Sofagate 2.0: von der Leyen encore snobée devant un Charles Michel passif

Charles Michel est à nouveau pointé du doigt pour ne pas avoir foncièrement soutenu Ursula von der Leyen, snobée par un ministre ougandais.

Charles Michel et Ursula von der Leyen
Charles Michel et Ursula von der Leyen, à Bruxelles le 17 décembre 2021 @BelgaImage

Après l’incident diplomatique du 6 avril dernier, l’ombre du Sofagate a de nouveau plané lors d’une réunion à Bruxelles ce jeudi 17 février 2022. L’Union européenne accueillait alors plusieurs représentants de l’Union africaine. Les différents ministres et chefs d’États se succèdent pour serrer les mains de Charles Michel, président du Conseil européen, d’Ursula von der Leyen, présidente de la Commission européenne, et du président français Emmanuel Macron. Mais lorsque se présente le ministre ougandais des Affaires étrangères, Jeje Odongo, tout ne se passe pas exactement comme le voudrait le protocole.

Un sentiment de déjà-vu

Alors qu’Ursula von der Leyen lui fait signe de la tête en guise de bienvenue, le ministre ougandais passe devant elle sans lui accorder la moindre attention, préférant se diriger directement vers Charles Michel puis Emmanuel Macron. Une fois ces deux personnes saluées, Jeje Odongo se place entre Charles Michel et Ursula von der Leyen pour faire la photo officielle, toujours en snobant totalement la seule femme présente.

Emmanuel Macron a beau pointer la présidente de la Commission européenne pour qu’elle soit saluée, rien n’y fait. Charles Michel, de son côté, reste impassible. Une fois la photo faite, Emmanuel Macron s’avance alors véritablement pour faire remarquer à Jeje Odongo qu’il se trouve à côté de la dirigeante de l’Union européenne. Cette fois-ci, le ministre ougandais finit par la saluer, sans toutefois lui serrer la main, avant de partir.
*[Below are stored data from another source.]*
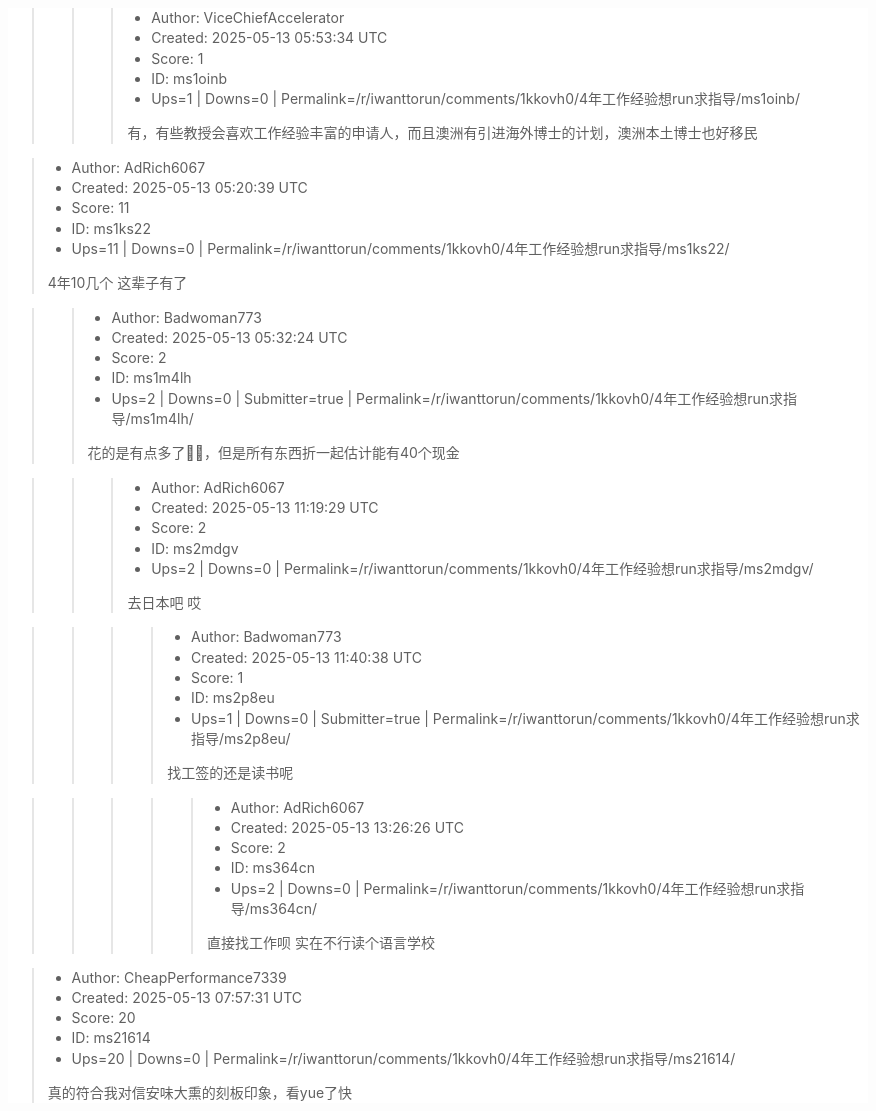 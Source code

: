 >>> - Author: ViceChiefAccelerator
>>> - Created: 2025-05-13 05:53:34 UTC
>>> - Score: 1
>>> - ID: ms1oinb
>>> - Ups=1 | Downs=0 | Permalink=/r/iwanttorun/comments/1kkovh0/4年工作经验想run求指导/ms1oinb/
>>>
>>> 有，有些教授会喜欢工作经验丰富的申请人，而且澳洲有引进海外博士的计划，澳洲本土博士也好移民

> - Author: AdRich6067
> - Created: 2025-05-13 05:20:39 UTC
> - Score: 11
> - ID: ms1ks22
> - Ups=11 | Downs=0 | Permalink=/r/iwanttorun/comments/1kkovh0/4年工作经验想run求指导/ms1ks22/
>
> 4年10几个 这辈子有了

>> - Author: Badwoman773
>> - Created: 2025-05-13 05:32:24 UTC
>> - Score: 2
>> - ID: ms1m4lh
>> - Ups=2 | Downs=0 | Submitter=true | Permalink=/r/iwanttorun/comments/1kkovh0/4年工作经验想run求指导/ms1m4lh/
>>
>> 花的是有点多了😵‍💫，但是所有东西折一起估计能有40个现金

>>> - Author: AdRich6067
>>> - Created: 2025-05-13 11:19:29 UTC
>>> - Score: 2
>>> - ID: ms2mdgv
>>> - Ups=2 | Downs=0 | Permalink=/r/iwanttorun/comments/1kkovh0/4年工作经验想run求指导/ms2mdgv/
>>>
>>> 去日本吧 哎

>>>> - Author: Badwoman773
>>>> - Created: 2025-05-13 11:40:38 UTC
>>>> - Score: 1
>>>> - ID: ms2p8eu
>>>> - Ups=1 | Downs=0 | Submitter=true | Permalink=/r/iwanttorun/comments/1kkovh0/4年工作经验想run求指导/ms2p8eu/
>>>>
>>>> 找工签的还是读书呢

>>>>> - Author: AdRich6067
>>>>> - Created: 2025-05-13 13:26:26 UTC
>>>>> - Score: 2
>>>>> - ID: ms364cn
>>>>> - Ups=2 | Downs=0 | Permalink=/r/iwanttorun/comments/1kkovh0/4年工作经验想run求指导/ms364cn/
>>>>>
>>>>> 直接找工作呗 实在不行读个语言学校

> - Author: CheapPerformance7339
> - Created: 2025-05-13 07:57:31 UTC
> - Score: 20
> - ID: ms21614
> - Ups=20 | Downs=0 | Permalink=/r/iwanttorun/comments/1kkovh0/4年工作经验想run求指导/ms21614/
>
> 真的符合我对信安味大熏的刻板印象，看yue了快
Selon un conseiller de Charles Michel, ce dernier n’aurait pas agi car il " n’a tout simplement pas vu que le ministre était passé ainsi devant Mme Von der Leyen " . La scène n’a cependant pas manqué de faire penser à l’incident d’avril dernier. Le président turc Recep Tayyip Erdoğan accueillait cette fois-là Charles Michel et Ursula von der Leyen dans le palais présidentiel d’Ankara mais seules deux chaises avaient été préparées, alors qu’ils étaient trois au total. Les deux hommes se sont alors assis le plus simplement du monde, forçant la présidente de la Commission européenne à s’installer plus loin, sur un canapé. Charles Michel avait alors été fortement critiqué pour n’avoir pas réagi, à la fois parce que son poste n’est pas plus important que celui d’Ursula von der Leyen, mais aussi parce que ce comportement a été associé à du sexisme. Avec l’épisode de ce jeudi, il s’expose au risque de raviver ces mêmes critiques.